'The Walking Dead': How to Survive a Zombie Invasion

Zombie apocalypse
Zombies, the brain-craving, shambling undead, are a pop culture phenomenon. (Image credit: © Chrisharvey | Dreamstime.com)

The new season of AMC's "The Walking Dead" is just around the corner, which means one thing: Zombies are on the mind.

"Zombie culture" is everywhere these days — TV, comic books, research societies and even zombie-themed 5Ks. So since it seems the brain eaters will rise any day now, you'd better get ready. How will you stay alive among the undead?

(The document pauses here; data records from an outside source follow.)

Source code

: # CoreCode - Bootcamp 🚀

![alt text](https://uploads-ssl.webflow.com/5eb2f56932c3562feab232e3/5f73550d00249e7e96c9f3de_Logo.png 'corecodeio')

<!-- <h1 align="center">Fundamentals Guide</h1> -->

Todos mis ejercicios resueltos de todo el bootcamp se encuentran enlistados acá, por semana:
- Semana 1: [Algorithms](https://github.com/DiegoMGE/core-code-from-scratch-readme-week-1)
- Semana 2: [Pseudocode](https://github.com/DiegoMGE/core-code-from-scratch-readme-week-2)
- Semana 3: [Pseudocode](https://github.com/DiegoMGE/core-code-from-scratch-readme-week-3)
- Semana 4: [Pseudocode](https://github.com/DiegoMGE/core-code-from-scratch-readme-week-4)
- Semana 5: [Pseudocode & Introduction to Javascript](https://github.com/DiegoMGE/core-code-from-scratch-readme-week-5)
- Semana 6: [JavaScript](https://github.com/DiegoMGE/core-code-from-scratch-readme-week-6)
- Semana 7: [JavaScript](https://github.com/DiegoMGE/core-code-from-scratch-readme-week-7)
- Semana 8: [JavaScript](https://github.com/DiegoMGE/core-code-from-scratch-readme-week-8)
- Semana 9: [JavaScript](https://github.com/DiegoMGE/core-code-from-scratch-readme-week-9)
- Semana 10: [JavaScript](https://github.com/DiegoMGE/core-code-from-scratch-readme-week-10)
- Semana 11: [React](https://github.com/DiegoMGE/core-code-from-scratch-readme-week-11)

Neuroscientist Bradley Voytek and mathematician Richard Smith? (who prefers to write his name with a question mark) have some ideas. Their tongue-in-cheek research paints dire pictures of how humanity would fare in the case of a zombie invasion. [Zombie Facts: Real and Imagined (Infographic)]

Zombie survival kit

Voytek, a postdoctoral scholar at the University of California, San Francisco, School of Medicine, said the best chance of surviving a zombie invasion involves quarantine, a body of water, and leather neck and shin guards, said Voytek.

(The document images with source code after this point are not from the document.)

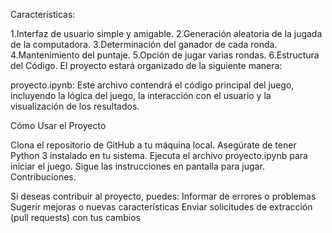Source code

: Características:

1.Interfaz de usuario simple y amigable.
2.Generación aleatoria de la jugada de la computadora.
3.Determinación del ganador de cada ronda.
4.Mantenimiento del puntaje.
5.Opción de jugar varias rondas.
6.Estructura del Código.
El proyecto estará organizado de la siguiente manera:

proyecto.ipynb: Este archivo contendrá el código principal del juego, incluyendo la lógica del juego, la interacción con el usuario y la visualización de los resultados.

Cómo Usar el Proyecto

Clona el repositorio de GitHub a tu máquina local.
Asegúrate de tener Python 3 instalado en tu sistema.
Ejecuta el archivo proyecto.ipynb para iniciar el juego.
Sigue las instrucciones en pantalla para jugar.
Contribuciones.

Si deseas contribuir al proyecto, puedes:
Informar de errores o problemas
Sugerir mejoras o nuevas características
Enviar solicitudes de extracción (pull requests) con tus cambios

Once a group of hardscrabble survivors sets up its defensible compound, what always happens? They let someone in who's been bitten and infected, but hasn't yet turned into a zombie.

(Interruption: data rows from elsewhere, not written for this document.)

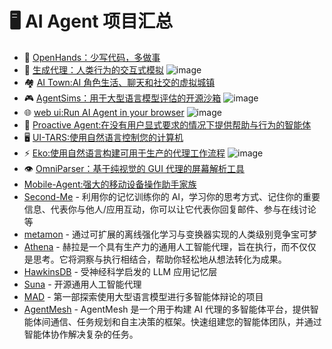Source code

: # 🖥️ AI Agent 项目汇总

- 🙌 [OpenHands：少写代码，多做事](https://github.com/All-Hands-AI/OpenHands)
- 🤖 [生成代理：人类行为的交互式模拟](https://github.com/joonspk-research/generative_agents)
  ![image](https://github.com/user-attachments/assets/0691662d-4007-4cf5-83b7-66b2ae4ec4cf)
- 🏘️ [AI Town:AI 角色生活、聊天和社交的虚拟城镇](https://github.com/a16z-infra/ai-town)
- 🎮 [AgentSims：用于大型语言模型评估的开源沙箱](https://github.com/py499372727/AgentSims.git)
  ![image](https://github.com/user-attachments/assets/342fa9d3-587f-4292-b2de-3510f7bc313a)
- 🌐 [web ui:Run AI Agent in your browser](https://github.com/browser-use/web-ui)
  ![image](https://github.com/user-attachments/assets/c14482cb-ed3d-49c0-a645-fd731061f069)
- 🤝 [Proactive Agent:在没有用户显式要求的情况下提供帮助与行为的智能体](https://github.com/thunlp/ProactiveAgent/tree/main)
- 🖥️ [UI-TARS:使用自然语言控制您的计算机](https://github.com/bytedance/UI-TARS-desktop)
- ⚡ [Eko:使用自然语言构建可用于生产的代理工作流程](https://github.com/FellouAI/eko?tab=readme-ov-file)
  ![image](https://github.com/user-attachments/assets/01590087-a6f7-40e1-befa-822eee71e8f0)
- 👁️ [OmniParser：基于纯视觉的 GUI 代理的屏幕解析工具](https://github.com/microsoft/OmniParser.git)
- [Mobile-Agent:强大的移动设备操作助手家族](https://github.com/X-PLUG/MobileAgent.git)
- [Second-Me](https://github.com/mindverse/Second-Me.git) - 利用你的记忆训练你的 AI，学习你的思考方式、记住你的重要信息、代表你与他人/应用互动，你可以让它代表你回复邮件、参与在线讨论等
- [metamon](https://metamon.tech/) - 通过可扩展的离线强化学习与变换器实现的人类级别竞争宝可梦
- [Athena](https://github.com/Athena-AI-Lab/athena-core.git) -  赫拉是一个具有生产力的通用人工智能代理，旨在执行，而不仅仅是思考。它将洞察与执行相结合，帮助你轻松地从想法转化为成果。
- [HawkinsDB](https://github.com/harishsg993010/HawkinsDB.git) - 受神经科学启发的 LLM 应用记忆层
- [Suna](https://github.com/kortix-ai/suna.git) -  开源通用人工智能代理
- [MAD](https://github.com/Skytliang/Multi-Agents-Debate.git) - 第一部探索使用大型语言模型进行多智能体辩论的项目
- [AgentMesh](https://github.com/MinimalFuture/AgentMesh.git) - AgentMesh 是一个用于构建 AI 代理的多智能体平台，提供智能体间通信、任务规划和自主决策的框架。快速组建您的智能体团队，并通过智能体协作解决复杂的任务。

"Anyone entering the compound from the infected zone must spend a day or two in the quarantined area," Voytek said, adding that the quarantine is the "zombie equivalent of decompression."

Then, a leather jacket with a high collar and some leather boots go a long way. "Leather is hard to bite through," Voytek told LiveScience. "This would be very effective against the surprise behind-the-shoulder or ankle-biter zombies."

If you want to survive the zombie invasion, make sure to use geography and the Earth's plentiful water to your advantage. "Corpses don't do well in water," Voytek noted. "If you can find a yacht, large boat or an island to move to, you'd fare much better."

Zombies by the numbers

Smith?, a math professor at the University of Ottawa, created a model of a fictional zombie outbreak, published in a 2009 study in the Canadian Medical Association Journal.

By his estimates, a city with a population of 500,000 people could become totally zombiefied in four days. But he holds out hope for human survival.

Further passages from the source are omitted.